Some 150 cheese makers, distributors and retailers, meeting in San Francisco late last month for the eighth annual conference of the ACS, eyed the slice and nodded. This small army of cheese lovers has embarked on one of the most daunting missions in the food world: to convince the rest of us that American cheeses are worthy of respect. No, not Cheez Whiz. They’re thinking about the rich, delicate Camembert-style cheese made at Hollow Road Farms in Stuyvesant, N.Y. Or West Virginia’s creamy Brier Run Farm goat cheese. Or dry Monterey Jack, which many consider the country’s best indigenous cheese. Hard, nutty and mellow, the aged dry Jack made by the Vella Cheese Co. in Sonoma, Calif., bears no relation to the bland Monterey Jack found in supermarkets.
Many of these cheeses come from small dairies where cheese makers work by hand. “Care and handling are what craft is all about,” says Gerd Stem, a cheese importer. “I mean craft with a c, not a K.” Craft with a c boosts the price of cheese considerably. “People will spend $150 on a shirt, but it’s hard to sell them cheese that costs $3 a quarter pound,” says Weinzweig, who owns Zingerman’s Delicatessen in Ann Arbor, Mich. “We have to educate consumers. Nobody’s out there saying,‘Gee, I wish I could spend more money on cheese’.”
Despite the challenges, the mood at the conference was jubilant. This year’s crowd was more than twice the size of last year’s, and Weinzweig spoke for many specialty retailers when he announced with just a touch of amazement, “People are eating cheese.” He’s right: we ate 25 pounds per person last year, up from 17.5 a decade earlier.
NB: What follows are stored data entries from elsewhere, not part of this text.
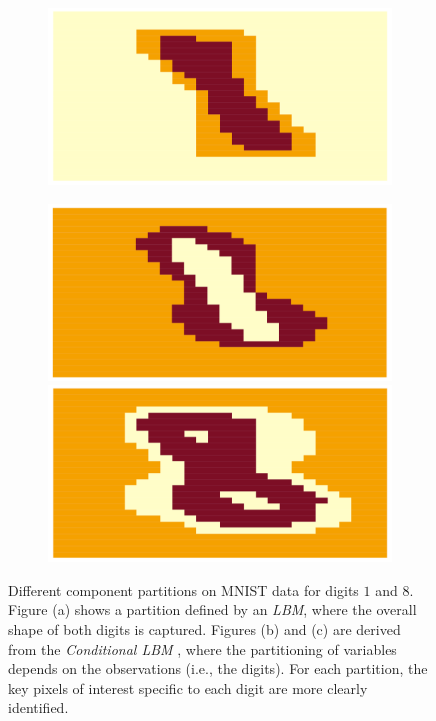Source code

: \begin{figure}[!ht]
     \centering
     \begin{subfigure}[b]{0.49\textwidth}
         \centering
         \includegraphics[width=\textwidth]{Figures/MNIST_LBM.png}
         \vspace{1.6cm}
         \caption{}
     \end{subfigure}
     \hfill
     \begin{subfigure}[b]{0.49\textwidth}
         \centering
         \includegraphics[width=\textwidth]{Figures/MNIST_cocoLBM_1.png}
         \caption{}
         \centering
         \includegraphics[width=\textwidth]{Figures/MNIST_cocoLBM_8.png}
         \caption{}
     \end{subfigure}
     \caption{Different component partitions on MNIST data for digits $1$ and $8$. Figure (a) shows a partition defined by an \textit{LBM}, where the overall shape of both digits is captured. Figures (b) and (c) are derived from the \textit{Conditional LBM} \citep{goffinet2020conditional}, where the partitioning of variables depends on the observations (i.e., the digits). For each partition, the key pixels of interest specific to each digit are more clearly identified.}
     \label{fig: CoCoLBM_MNIST}
\end{figure}


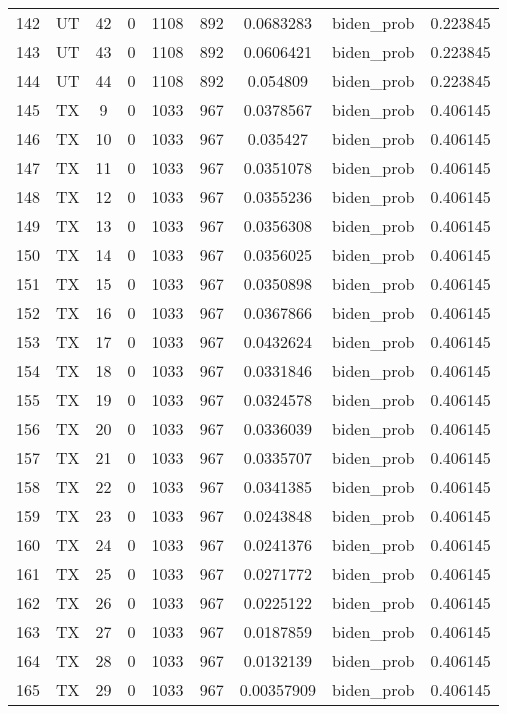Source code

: \documentclass[12pt,a4paper]{article}
\begin{document}
\begin{tabular}{r|cccccccc}
	142 & UT & 42 & 0 & 1108 & 892 & 0.0683283 & biden\_prob & 0.223845 \\
	143 & UT & 43 & 0 & 1108 & 892 & 0.0606421 & biden\_prob & 0.223845 \\
	144 & UT & 44 & 0 & 1108 & 892 & 0.054809 & biden\_prob & 0.223845 \\
	145 & TX & 9 & 0 & 1033 & 967 & 0.0378567 & biden\_prob & 0.406145 \\
	146 & TX & 10 & 0 & 1033 & 967 & 0.035427 & biden\_prob & 0.406145 \\
	147 & TX & 11 & 0 & 1033 & 967 & 0.0351078 & biden\_prob & 0.406145 \\
	148 & TX & 12 & 0 & 1033 & 967 & 0.0355236 & biden\_prob & 0.406145 \\
	149 & TX & 13 & 0 & 1033 & 967 & 0.0356308 & biden\_prob & 0.406145 \\
	150 & TX & 14 & 0 & 1033 & 967 & 0.0356025 & biden\_prob & 0.406145 \\
	151 & TX & 15 & 0 & 1033 & 967 & 0.0350898 & biden\_prob & 0.406145 \\
	152 & TX & 16 & 0 & 1033 & 967 & 0.0367866 & biden\_prob & 0.406145 \\
	153 & TX & 17 & 0 & 1033 & 967 & 0.0432624 & biden\_prob & 0.406145 \\
	154 & TX & 18 & 0 & 1033 & 967 & 0.0331846 & biden\_prob & 0.406145 \\
	155 & TX & 19 & 0 & 1033 & 967 & 0.0324578 & biden\_prob & 0.406145 \\
	156 & TX & 20 & 0 & 1033 & 967 & 0.0336039 & biden\_prob & 0.406145 \\
	157 & TX & 21 & 0 & 1033 & 967 & 0.0335707 & biden\_prob & 0.406145 \\
	158 & TX & 22 & 0 & 1033 & 967 & 0.0341385 & biden\_prob & 0.406145 \\
	159 & TX & 23 & 0 & 1033 & 967 & 0.0243848 & biden\_prob & 0.406145 \\
	160 & TX & 24 & 0 & 1033 & 967 & 0.0241376 & biden\_prob & 0.406145 \\
	161 & TX & 25 & 0 & 1033 & 967 & 0.0271772 & biden\_prob & 0.406145 \\
	162 & TX & 26 & 0 & 1033 & 967 & 0.0225122 & biden\_prob & 0.406145 \\
	163 & TX & 27 & 0 & 1033 & 967 & 0.0187859 & biden\_prob & 0.406145 \\
	164 & TX & 28 & 0 & 1033 & 967 & 0.0132139 & biden\_prob & 0.406145 \\
	165 & TX & 29 & 0 & 1033 & 967 & 0.00357909 & biden\_prob & 0.406145 \\

\end{tabular}
\end{document}

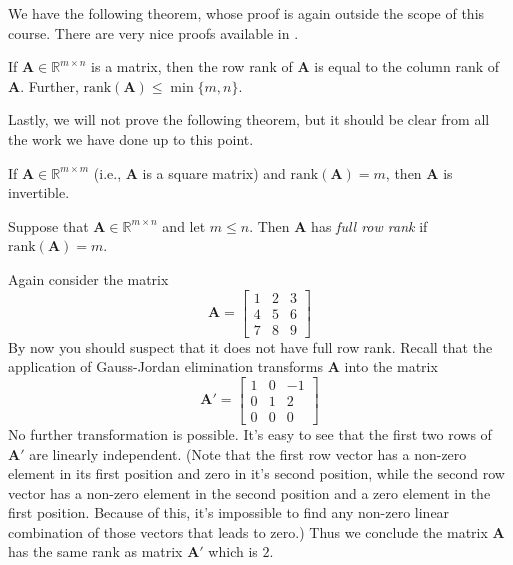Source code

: We have the following theorem, whose proof is again outside the scope of this course. There are very nice proofs available in \cite{Str87}. 

\begin{theorem} If $\mathbf{A} \in \mathbb{R}^{m \times n}$ is a matrix, then the row rank of $\mathbf{A}$ is equal to the column rank of $\mathbf{A}$. Further, $\mathrm{rank}(\mathbf{A}) \leq \min\{m,n\}$. 
\end{theorem}

Lastly, we will not prove the following theorem, but it should be clear from all the work we have done up to this point.
\begin{theorem} If $\mathbf{A} \in \mathbb{R}^{m \times m}$ (i.e., $\mathbf{A}$ is a square matrix) and $\mathrm{rank}(\mathbf{A}) = m$, then $\mathbf{A}$ is invertible.
\end{theorem}

\begin{definition} Suppose that $\mathbf{A} \in \mathbb{R}^{m \times n}$ and let $m \leq n$. Then $\mathbf{A}$ has \textit{full row rank} if $\mathrm{rank}(\mathbf{A}) = m$. 
\end{definition}

\begin{example} Again consider the matrix
\begin{displaymath}
\mathbf{A} = \begin{bmatrix}
1 & 2 & 3\\
4 & 5 & 6\\
7 & 8 & 9
\end{bmatrix}
\end{displaymath}
By now you should suspect that it does not have full row rank. Recall that the application of Gauss-Jordan elimination transforms $\mathbf{A}$ into the matrix
\begin{displaymath}
\mathbf{A}' = \left[
\begin{array}{ccc}
1 & 0 & -1\\
0 & 1 &  2\\
0 & 0 & 0
\end{array}
\right]
\end{displaymath}
No further transformation is possible. It's easy to see that the first two rows of $\mathbf{A}'$ are linearly independent. (Note that the first row vector has a non-zero element in its first position and zero in it's second position, while the second row vector has a non-zero element in the second position and a zero element in the first position. Because of this, it's impossible to find any non-zero linear combination of those vectors that leads to zero.) Thus we conclude the matrix $\mathbf{A}$ has the same rank as matrix $\mathbf{A}'$ which is $2$. 
\end{example}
Of course, such products as Sea Stars goat cheese, which Nancy Gaffney makes by hand in Santa Cruz, Calif., account for only a tiny proportion of the total-she sells about 150 pounds a week. For the most part Americans consume processed cheese, mass-produced cheddars and the cheese that comes on their pizzas. But the smaller dairies are making headway. Laura Chenel, whose California goat cheese appeared 12 years ago and is widely credited with inspiring a culinary equivalent to the Dutch tulip mania, sold about 120,000 pounds of it last year; this year she expects to sell about 200,000 pounds.
Nearly three quarters of Chenel’s business is with restaurants, where goat cheese can now be found in everything from salads to cheesecakes. Nancy Oakes, owner of L’Avenue restaurant in San Francisco, tried for a year to interest customers in a cheese course and finally gave up. Americans simply won’t eat cheese the way Europeans do-after the entree. “But I can sell a Gorgonzola and fig salad till the cows come home,” she says.
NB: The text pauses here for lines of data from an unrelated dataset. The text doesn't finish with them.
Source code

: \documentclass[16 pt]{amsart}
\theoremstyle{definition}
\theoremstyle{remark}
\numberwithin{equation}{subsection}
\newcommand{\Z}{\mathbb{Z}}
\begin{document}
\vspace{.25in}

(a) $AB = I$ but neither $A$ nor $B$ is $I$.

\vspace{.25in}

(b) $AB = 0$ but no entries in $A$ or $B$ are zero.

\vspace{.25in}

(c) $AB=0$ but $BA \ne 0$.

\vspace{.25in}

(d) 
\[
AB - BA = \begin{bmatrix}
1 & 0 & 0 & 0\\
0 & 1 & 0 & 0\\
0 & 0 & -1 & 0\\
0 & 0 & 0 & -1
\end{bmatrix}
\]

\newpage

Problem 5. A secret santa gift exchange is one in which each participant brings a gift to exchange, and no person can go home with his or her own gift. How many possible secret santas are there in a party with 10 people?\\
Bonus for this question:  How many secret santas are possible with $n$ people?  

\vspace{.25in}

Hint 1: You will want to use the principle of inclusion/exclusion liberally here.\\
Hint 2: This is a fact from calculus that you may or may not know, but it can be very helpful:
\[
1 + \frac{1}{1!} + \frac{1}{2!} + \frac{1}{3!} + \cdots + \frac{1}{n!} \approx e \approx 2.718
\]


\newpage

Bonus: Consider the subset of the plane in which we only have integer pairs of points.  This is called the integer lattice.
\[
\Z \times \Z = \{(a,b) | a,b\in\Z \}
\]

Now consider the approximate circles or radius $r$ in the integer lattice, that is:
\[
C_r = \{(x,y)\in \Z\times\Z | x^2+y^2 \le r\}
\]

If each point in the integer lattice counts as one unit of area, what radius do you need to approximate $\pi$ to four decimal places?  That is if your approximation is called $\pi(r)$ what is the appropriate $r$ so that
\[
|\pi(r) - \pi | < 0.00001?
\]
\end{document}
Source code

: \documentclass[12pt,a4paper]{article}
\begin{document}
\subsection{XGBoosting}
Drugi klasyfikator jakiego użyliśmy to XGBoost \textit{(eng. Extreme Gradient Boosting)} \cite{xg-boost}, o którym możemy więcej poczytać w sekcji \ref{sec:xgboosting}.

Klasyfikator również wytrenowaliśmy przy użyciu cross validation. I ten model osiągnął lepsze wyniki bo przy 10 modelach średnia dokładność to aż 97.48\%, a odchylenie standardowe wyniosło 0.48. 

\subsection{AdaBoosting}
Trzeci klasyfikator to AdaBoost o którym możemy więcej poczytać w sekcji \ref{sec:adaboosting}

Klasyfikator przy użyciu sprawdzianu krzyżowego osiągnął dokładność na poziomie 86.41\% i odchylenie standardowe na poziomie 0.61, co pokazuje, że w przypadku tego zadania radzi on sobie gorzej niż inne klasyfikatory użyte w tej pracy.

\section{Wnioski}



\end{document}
The only shadow cast over the conference came from the F word. Cheese is a high-fat product, and these artisans are coming of age in a low-fat world. Despite the current health of the industry, nothing made the crowd more jittery about the future than talk about fat. True, low-fat cheeses are on the market-even some ACS members make them-but most taste like wax paper. One suggestion was to develop a good offense. “We’ve taken the wrong approach to the hysteria,” says Dan Strongin, deli manager for Andronico’s in Albany, Calif. “I think it’s time we stood up and said, ‘Hey, there is fat in cheese. Fat tastes good. What about moderation?”’
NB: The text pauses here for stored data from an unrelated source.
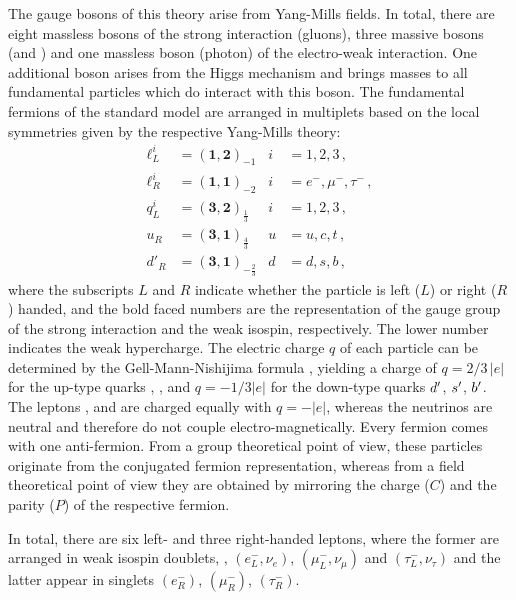 The gauge bosons of this theory arise from Yang-Mills fields.
In total, there are eight massless bosons of the strong interaction (gluons), three massive bosons (\Wpm and \PZ) and one massless boson (photon) of the electro-weak interaction.
One additional boson arises from the Higgs mechanism and brings masses to all fundamental particles which do interact with this boson.
The fundamental fermions of the standard model are arranged in multiplets based on the local symmetries given by the respective Yang-Mills theory:
\begin{align*}
  \ell^i_L &= (\mathbf{1}, \mathbf{2})_{-1} & i &= 1,2,3 \,,\\ 
  \ell^i_R &= (\mathbf{1}, \mathbf{1})_{-2} & i &= e^-,\mu^-,\tau^- \,,\\ 
  q^i_L &= (\mathbf{3}, \mathbf{2})_{\frac{1}{3}} & i &= 1,2,3 \,,\\
  u_R &= (\mathbf{3}, \mathbf{1})_{\frac{4}{3}} & u &= u,c,t \,,\\
  d'_R &= (\mathbf{3}, \mathbf{1})_{-\frac{2}{3}} & d &= d,s,b \,,
\end{align*}
where the subscripts $L$ and $R$ indicate whether the particle is left ($L$) or right ($R$) handed, and the bold faced numbers are the representation of the gauge group of the strong interaction and the weak isospin, respectively.
The lower number indicates the weak hypercharge.
The electric charge $q$ of each particle can be determined by the Gell-Mann-Nishijima formula \cite{Nishijima1955,GellMann1956}, yielding a charge of $q = 2/3 \, |e|$ for the up-type quarks \uquark, \cquark, \tquark and $q = -1/3 |e|$ for the down-type quarks ${d}'$, ${s}'$, ${b}'$.
The leptons \en, \mun and \taum are charged equally with $q=-|e|$, whereas the neutrinos are neutral and therefore do not couple electro-magnetically.  
Every fermion comes with one anti-fermion.
From a group theoretical point of view, these particles originate from the conjugated fermion representation, whereas from a field theoretical point of view they are obtained by mirroring the charge ($C$) and the parity ($P$) of the respective fermion.

In total, there are six left- and three right-handed leptons, where the former are arranged in weak isospin doublets, \ie{}, $(e_L^-, \nu_e)$, $(\mu_L^-, \nu_\mu)$ and $(\tau_L^-, \nu_\tau)$ and the latter appear in singlets $(e_R^-)$, $(\mu_R^-)$, $(\tau_R^-)$.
Moderation has never made much of an inroad in the country that embraced the all-you-can-eat fish fry, but right now it’s all that stands between cheese lovers and a bleak new world. Fortunately, the best cheeses are high in what cheese experts call the “satiety factor.” Half a pound of cheap mozzarella means nothing to the palate or the soul. But eat just a little Hubbardston Blue, from Westfield Farm in Massachusetts. Intense and lively, it will be utterly satisfying.